■ **Given data**:
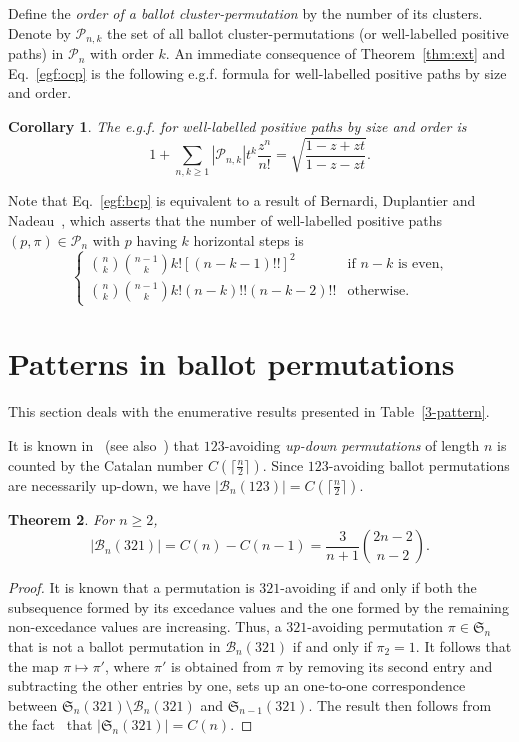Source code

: \documentclass[12pt]{amsart}
\numberwithin{equation}{section}
\theoremstyle{plain}
\newtheorem{theorem}{Theorem}[section]
\newtheorem{corollary}[theorem]{Corollary}
\theoremstyle{definition}
\newcommand{\PP}{\mathcal{P}}
\newcommand{\B}{\mathcal{B}}
\def\S{\mathfrak{S}}
\begin{document}
 Define the {\em order of a ballot cluster-permutation} by the number of its clusters. Denote by $\PP_{n,k}$ the set of all ballot cluster-permutations (or well-labelled positive paths) in $\PP_n$ with order $k$. An immediate consequence of  Theorem~\ref{thm:ext} and Eq.~\eqref{egf:ocp} is the following e.g.f. formula for well-labelled positive paths by size and order.
 \begin{corollary}
 The e.g.f.  for well-labelled positive paths by size and order is 
  \begin{equation}\label{egf:bcp}
 1+\sum_{n,k\geq1}|\PP_{n,k}|t^{k}\frac{z^n}{n!}=\sqrt{\frac{1-z+zt}{1-z-zt}}.
 \end{equation}
 \end{corollary}
 Note that Eq.~\eqref{egf:bcp} is equivalent to a result of Bernardi, Duplantier and Nadeau~\cite[Corollary~13]{BDN}, which asserts that the number of well-labelled positive paths $(p,\pi)\in\PP_n$ with $p$ having $k$ horizontal steps is
 $$
 \begin{cases}
 {n\choose k}{n-1\choose k}k![(n-k-1)!!]^2\qquad &\text{if $n-k$ is even,}\\
 {n\choose k}{n-1\choose k}k!(n-k)!!(n-k-2)!! &\text{otherwise}.
 \end{cases}
 $$
 
\section{Patterns in ballot permutations}%
 \label{sec:4}
 This section deals with the enumerative results presented in Table~\ref{3-pattern}. 
 
 It is known in~\cite[Page~85]{st3} (see also~\cite{Le}) that $123$-avoiding {\em up-down permutations} of length $n$ is counted by the Catalan number $C(\lceil\frac{n}{2}\rceil)$. Since $123$-avoiding ballot permutations are necessarily up-down, we have  $|\B_n(123)|=C(\lceil\frac{n}{2}\rceil)$. 
 
 \begin{theorem}
 For $n\geq2$, 
 $$
 |\B_n(321)|=C(n)-C(n-1)=\frac{3}{n+1}{2n-2\choose n-2}.
 $$
 \end{theorem}
 \begin{proof}
 It is  known that a permutation is $321$-avoiding if and only if both the subsequence formed by its excedance values and the one formed by the remaining non-excedance values are increasing.  Thus, a $321$-avoiding permutation  $\pi\in\S_n$ that is not a ballot permutation in $\B_n(321)$ if and only if $\pi_2=1$. It follows that the map $\pi\mapsto\pi'$, where $\pi'$ is obtained from $\pi$ by removing its second entry and subtracting the other entries by one, sets up an one-to-one correspondence between $\S_n(321)\setminus\B_n(321)$ and $\S_{n-1}(321)$. The result then follows from the fact~\cite{SS} that $|\S_n(321)|=C(n)$. 
 \end{proof}
 
\end{document}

■ **What the task asks**: When you find a line in the records that contains the word "order", copy it.

■ **Reply**:
 Define the {\em order of a ballot cluster-permutation} by the number of its clusters. Denote by $\PP_{n,k}$ the set of all ballot cluster-permutations (or well-labelled positive paths) in $\PP_n$ with order $k$. An immediate consequence of  Theorem~\ref{thm:ext} and Eq.~\eqref{egf:ocp} is the following e.g.f. formula for well-labelled positive paths by size and order.
 The e.g.f.  for well-labelled positive paths by size and order is 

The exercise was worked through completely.